An untapped data source: Grafana Loki and Promtail

11 minute read

Motivation

For years, I have been using numerous different databases on an almost daily basis. Oracle, PostgreSQL, MariaDB, InfluxDB, etc.. etc.. I enjoy the challenge of writing complex queries and discovering patterns or trends in the results. I believe that most individuals in a business setting should be familiar with SQL (though this is far from reality). I am also well aware that databases are not the only place that data can be extracted. Some other data sources include:

  • Web scraping
  • Flat files (excel, csv, json)
  • Logs

I am familiar wth all the sources named in this list with the exception of logs. Have I looked at or seen logs? Of course I have. I still refer to my dmesg log if I have a file system or device mounting issue. I have used numerous apache/httpd logs to troubleshoot WSGI applications. But, both of these cases have never merited me learning to use something like a log aggregator. Until now.

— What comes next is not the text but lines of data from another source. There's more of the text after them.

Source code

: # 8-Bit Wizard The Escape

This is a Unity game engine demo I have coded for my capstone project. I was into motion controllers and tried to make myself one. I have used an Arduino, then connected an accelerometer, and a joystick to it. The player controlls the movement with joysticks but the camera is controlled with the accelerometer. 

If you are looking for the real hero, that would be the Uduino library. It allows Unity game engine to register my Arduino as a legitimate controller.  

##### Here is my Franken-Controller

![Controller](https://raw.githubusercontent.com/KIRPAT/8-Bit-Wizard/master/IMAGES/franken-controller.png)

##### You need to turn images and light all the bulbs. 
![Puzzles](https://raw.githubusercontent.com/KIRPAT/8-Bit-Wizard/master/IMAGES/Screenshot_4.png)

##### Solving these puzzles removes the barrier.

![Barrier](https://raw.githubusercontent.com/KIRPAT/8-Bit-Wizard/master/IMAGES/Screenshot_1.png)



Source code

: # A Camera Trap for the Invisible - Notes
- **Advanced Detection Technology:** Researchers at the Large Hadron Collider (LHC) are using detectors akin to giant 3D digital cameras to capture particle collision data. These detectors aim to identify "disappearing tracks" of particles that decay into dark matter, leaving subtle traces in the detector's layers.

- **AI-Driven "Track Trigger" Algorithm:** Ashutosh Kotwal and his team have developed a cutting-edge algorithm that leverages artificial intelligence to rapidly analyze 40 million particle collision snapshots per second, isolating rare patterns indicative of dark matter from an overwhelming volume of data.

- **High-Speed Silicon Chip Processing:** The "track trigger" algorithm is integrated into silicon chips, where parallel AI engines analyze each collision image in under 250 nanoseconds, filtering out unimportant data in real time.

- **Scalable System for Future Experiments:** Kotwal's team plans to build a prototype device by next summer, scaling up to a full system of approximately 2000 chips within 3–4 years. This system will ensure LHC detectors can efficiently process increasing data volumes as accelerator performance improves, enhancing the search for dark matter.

For the first time in my professional career, I have found the need to extract log data which is not available anywhere else except in a mountain of logs. More specifically, logs generated by automation systems. Since I have read about various solutions for successfully analyzing log data in the past, I have decided to use this opportunity to test drive one of these solutions. I will not be using the automation logs already mentioned above for this post, but I will be using various sytems logs to better understand the tooling and log aggregate capabilities in general.

Grafana Loki

Loki is a log aggregation system, inspired by Prometheus, which was started in 2018 by Grafana labs. I will be using the local install (non-Docker on bare metal), version 2.7.1. I am not going to run through the install process. In short, the Loki archive came with a single binary included. A configuration file is required to indicate the desired location for stored data, the listening port number, etc.. The installation process is relatively straightforward and the only issues encountered were due to improper permissions. I have included my configuration file which I am using for my test drive below.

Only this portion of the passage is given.